Monsieur le sénateur, je vous remercie de votre question, qui souligne l’importance de la recherche et développement en matière énergétique, notamment pour la sécurité et l’optimisation des réseaux de transport. Votre question met également en lumière l’un des impacts de la logique de libéralisation qui a dominé jusqu’à aujourd’hui les politiques mises en œuvre dans l’Union européenne pour le secteur de l’énergie.

Le troisième paquet énergie, composé de deux directives et relatives aux règles communes pour les marchés intérieurs de l’électricité et du gaz naturel, adoptées en juillet 2009, a fait l’objet de débats au sein de l’Union européenne.

Vous l’avez souligné à juste titre, ces directives ont poursuivi la libéralisation du marché du gaz et de l’électricité.

Parmi les deux options d’organisation envisagées dans le projet initial de la Commission européenne, une seule était en pratique réalisable : celle de la séparation patrimoniale du gestionnaire du réseau de transport de sa société mère.

Si l’on peut critiquer cette évolution des règles européennes, la troisième voie obtenue par la France, l’Allemagne et une minorité de blocage a néanmoins permis de préserver le maintien de la société gestionnaire du réseau de transport RTE au sein d’une entreprise verticalement intégrée, à savoir EDF, et d’éviter une séparation du patrimoine de ces deux entreprises.

En contrepartie de l’adoption de cette troisième voie, des dispositions très strictes concernant l’indépendance du gestionnaire de réseau ont été imposées par la directive, en particulier l’interdiction faite à la société mère de fournir des prestations de services au gestionnaire du réseau de transport.

Toutefois, il est apparu essentiel de permettre la fourniture des prestations strictement nécessaires pour assurer la sécurité et la sûreté du réseau.

Il s’agit avant tout des « services système » indispensables pour assurer la tenue de la fréquence et de la tension sur le réseau qui sont fournis par EDF au même titre que tous les autres producteurs. Cette disposition de bon sens, prévue dans le cadre de l’ordonnance du 9 mai 2011 portant codification de la partie législative du code de l’énergie et qui a transposé le troisième paquet sur le marché intérieur de l’électricité et du gaz, n’a pas été contestée par la Commission européenne.

En revanche, ces dispositions, que l’on retrouve à l’article L. 111-18 du code de l’énergie, ne s’appliquent pas aux prestations de recherche et développement. Aussi, afin d’être certifié en tant que gestionnaire de réseau de transport, sous le contrôle de la Commission européenne, RTE a dû s’engager à mettre un terme d’ici à la fin de 2012 aux relations contractuelles avec EDF en matière de recherche et développement. Nous le regrettons.

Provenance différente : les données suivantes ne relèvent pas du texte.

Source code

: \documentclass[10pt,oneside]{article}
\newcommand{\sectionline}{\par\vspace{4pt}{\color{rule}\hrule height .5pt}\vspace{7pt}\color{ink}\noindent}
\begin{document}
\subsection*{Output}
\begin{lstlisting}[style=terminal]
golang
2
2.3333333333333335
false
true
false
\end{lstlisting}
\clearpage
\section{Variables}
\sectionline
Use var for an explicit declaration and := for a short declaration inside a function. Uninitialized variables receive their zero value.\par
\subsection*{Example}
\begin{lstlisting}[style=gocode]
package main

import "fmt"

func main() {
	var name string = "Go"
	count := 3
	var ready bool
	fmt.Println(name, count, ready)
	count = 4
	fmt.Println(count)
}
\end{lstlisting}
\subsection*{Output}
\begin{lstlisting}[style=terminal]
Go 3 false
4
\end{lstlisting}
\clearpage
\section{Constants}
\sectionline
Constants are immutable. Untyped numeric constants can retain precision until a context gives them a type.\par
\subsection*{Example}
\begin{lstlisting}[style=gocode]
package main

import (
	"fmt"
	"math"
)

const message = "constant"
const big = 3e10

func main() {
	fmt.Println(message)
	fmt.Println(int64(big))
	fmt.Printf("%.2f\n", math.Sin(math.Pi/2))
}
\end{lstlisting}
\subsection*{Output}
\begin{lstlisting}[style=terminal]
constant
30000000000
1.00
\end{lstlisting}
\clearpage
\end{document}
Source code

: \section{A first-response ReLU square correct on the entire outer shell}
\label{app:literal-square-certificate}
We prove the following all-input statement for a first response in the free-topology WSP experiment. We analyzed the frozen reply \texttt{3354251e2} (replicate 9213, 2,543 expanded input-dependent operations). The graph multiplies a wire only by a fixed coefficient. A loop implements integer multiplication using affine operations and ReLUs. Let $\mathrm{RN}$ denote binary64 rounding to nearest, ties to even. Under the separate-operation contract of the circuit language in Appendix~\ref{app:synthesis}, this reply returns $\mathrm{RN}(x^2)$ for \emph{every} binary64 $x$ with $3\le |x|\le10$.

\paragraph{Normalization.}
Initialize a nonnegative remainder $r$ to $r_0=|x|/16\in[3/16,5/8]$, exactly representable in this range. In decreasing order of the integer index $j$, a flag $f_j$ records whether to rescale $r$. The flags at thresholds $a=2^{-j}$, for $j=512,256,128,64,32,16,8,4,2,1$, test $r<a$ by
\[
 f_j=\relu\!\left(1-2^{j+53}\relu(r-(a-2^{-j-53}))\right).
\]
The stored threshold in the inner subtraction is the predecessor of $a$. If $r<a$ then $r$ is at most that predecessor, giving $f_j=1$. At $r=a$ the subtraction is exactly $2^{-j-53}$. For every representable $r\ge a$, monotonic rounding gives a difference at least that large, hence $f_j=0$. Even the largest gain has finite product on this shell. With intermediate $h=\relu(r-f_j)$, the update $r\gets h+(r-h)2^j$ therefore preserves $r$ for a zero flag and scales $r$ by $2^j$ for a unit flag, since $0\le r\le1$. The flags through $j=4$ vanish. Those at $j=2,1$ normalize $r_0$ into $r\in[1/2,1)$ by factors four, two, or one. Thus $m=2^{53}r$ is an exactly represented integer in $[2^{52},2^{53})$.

Il convient toutefois de rappeler que les activités de recherche et développement pour le réseau de transport, bien que réalisées au sein d’un laboratoire commun avec EDF, ont toujours eu un caractère très spécifique, lié aux missions particulières assignées au réseau de transport.

Ces recherches s’appuient – et c’était déjà vrai par le passé – sur un réseau de partenaires français et étrangers comme l’École des mines, Supélec, les universités de Rennes et de Liège et un réseau d’universités américaines.

Depuis 2009, s’est mise en place une coopération entre cinq gestionnaires de réseaux de transport européens, dont RTE, au sein de la plate-forme CORESO, centre de coordination régionale utilisant des outils innovants d’étude, d’analyse et de coordination opérationnelle issus de la recherche et développement, afin d’anticiper et de traiter les perturbations dans la conduite des réseaux.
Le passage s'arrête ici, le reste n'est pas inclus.